Attualizzando quanto fin qui detto, il flow può essere visto come una risorsa in una situazione quantomeno particolare come quella vissuta, tra alti e bassi, nell’ultimo anno. «Stiamo vivendo una situazione di limitazioni, di ritiro, di frustrazione dovute alla pandemia. L’essere assorbiti da qualcosa che dia piacere e soddisfazione diventa un punto di forza perché fonte di rigenerazione – dice al riguardo la psicoterapeuta – a monte, è necessario prendere coscienza che tutti noi abbiamo una capacità di adattamento straordinaria che ci permette, appunto, di saperci adattare anche a delle situazioni che in certi momenti ci possono apparire soverchianti. E che abbiamo, per la nostra stessa natura, la capacità di accedere a delle risorse tra cui il flow, così come l’abbiamo spiegato». Che ognuno quindi si interroghi per scoprire che cosa in questo momento gli stia dando questa soddisfazione intrinseca. «Spesso non c’è bisogno di andare a cercare chissà dove», aggiunge Angela Andolfo. C’è chi ritiene che la capacità di raggiungere questo stato della mente sia direttamente proporzionale all’età. «Se consideriamo la vecchiaia all’interno del ciclo vitale, ragionando cioè in termini del tempo che resta, appare evidente come lo svolgere attività che portino ad una soddisfazione intrinseca risulti ancora più importante in questa fase – spiega la psicologa – la maturità in fondo è anche questa libertà, il fatto cioè di poter svolgere delle attività che piacciono, senza la necessità di dover dimostrare qualcosa».

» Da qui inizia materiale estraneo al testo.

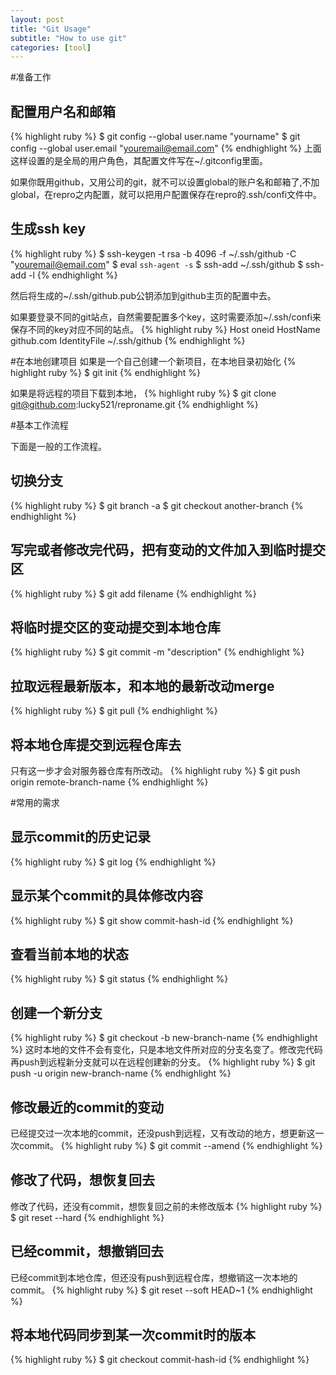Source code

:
 ```yaml
---
layout: post
title: "Git Usage"
subtitle: "How to use git"
categories: [tool]
---
```


#准备工作

## 配置用户名和邮箱

{% highlight ruby %}
$ git config --global user.name "yourname"
$ git config --global user.email "youremail@email.com"
{% endhighlight %}
上面这样设置的是全局的用户角色，其配置文件写在~/.gitconfig里面。

如果你既用github，又用公司的git，就不可以设置global的账户名和邮箱了,不加global，在repro之内配置，就可以把用户配置保存在repro的.ssh/confi文件中。

## 生成ssh key

{% highlight ruby %}
$ ssh-keygen -t rsa -b 4096  -f ~/.ssh/github  -C "youremail@email.com"
$ eval `ssh-agent -s`
$ ssh-add ~/.ssh/github
$ ssh-add -l
{% endhighlight %}

然后将生成的~/.ssh/github.pub公钥添加到github主页的配置中去。

如果要登录不同的git站点，自然需要配置多个key，这时需要添加~/.ssh/confi来保存不同的key对应不同的站点。
{% highlight ruby %}
Host oneid
	HostName github.com
	IdentityFile ~/.ssh/github
{% endhighlight %}


#在本地创建项目
如果是一个自己创建一个新项目，在本地目录初始化
{% highlight ruby %}
$ git init
{% endhighlight %}

如果是将远程的项目下载到本地，
{% highlight ruby %}
$ git clone git@github.com:lucky521/reproname.git
{% endhighlight %}

#基本工作流程

下面是一般的工作流程。

## 切换分支
{% highlight ruby %}
$ git branch -a
$ git checkout another-branch
{% endhighlight %}

## 写完或者修改完代码，把有变动的文件加入到临时提交区
{% highlight ruby %}
$ git add filename
{% endhighlight %}

## 将临时提交区的变动提交到本地仓库
{% highlight ruby %}
$ git commit -m "description"
{% endhighlight %}

## 拉取远程最新版本，和本地的最新改动merge
{% highlight ruby %}
$ git pull
{% endhighlight %}

## 将本地仓库提交到远程仓库去
只有这一步才会对服务器仓库有所改动。
{% highlight ruby %}
$ git push origin remote-branch-name
{% endhighlight %}


#常用的需求

## 显示commit的历史记录
{% highlight ruby %}
$ git log
{% endhighlight %}

## 显示某个commit的具体修改内容
{% highlight ruby %}
$ git show commit-hash-id
{% endhighlight %}

## 查看当前本地的状态
{% highlight ruby %}
$ git status
{% endhighlight %}

## 创建一个新分支
{% highlight ruby %}
$ git checkout -b new-branch-name
{% endhighlight %}
这时本地的文件不会有变化，只是本地文件所对应的分支名变了。修改完代码再push到远程新分支就可以在远程创建新的分支。
{% highlight ruby %}
$ git push -u origin new-branch-name
{% endhighlight %}

## 修改最近的commit的变动
已经提交过一次本地的commit，还没push到远程，又有改动的地方，想更新这一次commit。
{% highlight ruby %}
$ git commit --amend
{% endhighlight %}

## 修改了代码，想恢复回去
修改了代码，还没有commit，想恢复回之前的未修改版本
{% highlight ruby %}
$ git reset --hard
{% endhighlight %}

## 已经commit，想撤销回去
已经commit到本地仓库，但还没有push到远程仓库，想撤销这一次本地的commit。
{% highlight ruby %}
$ git reset --soft HEAD~1
{% endhighlight %}

## 将本地代码同步到某一次commit时的版本
{% highlight ruby %}
$ git checkout commit-hash-id
{% endhighlight %}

Oltre a quanto fin qui visto, l’esperienza ottimale teorizzata da Csikszentmihalyi mette in moto le potenzialità dell’individuo: «La totale armonia con quello che si sta facendo offre la possibilità di accrescere le proprie capacità, mettendosi in gioco, testando e imparando nuove competenze, e la propria autostima», scriveva a tal proposito il padre della Teoria del Flow. Quando è nel flusso, l’individuo funziona infatti a pieno delle proprie capacità. Imparare a cogliere opportunità di esperienze ottimali porta quindi numerosi vantaggi. A quelli appena citati va aggiunto il peculiare contributo nel dotare di valore l’esperienza che si sta vivendo. «Da questo punto di vista, lo stato della mente di cui stiamo parlando ha a che fare con una ricerca di senso da dare alla propria vita – commenta Angela Andolfo – a tal proposito, l’autore insiste sul fatto che quando riusciamo a raggiungere uno stato che ci permette di essere delle persone soddisfatte e gioiose, le quali individuano un significato nella loro vita, tutto ciò debba poi venir speso nella relazione con il mondo, per esempio nei rapporti interpersonali, nel lavoro, nella comunità. Così, questa condizione diventa una forma di ingaggio nella vita di tutti i giorni».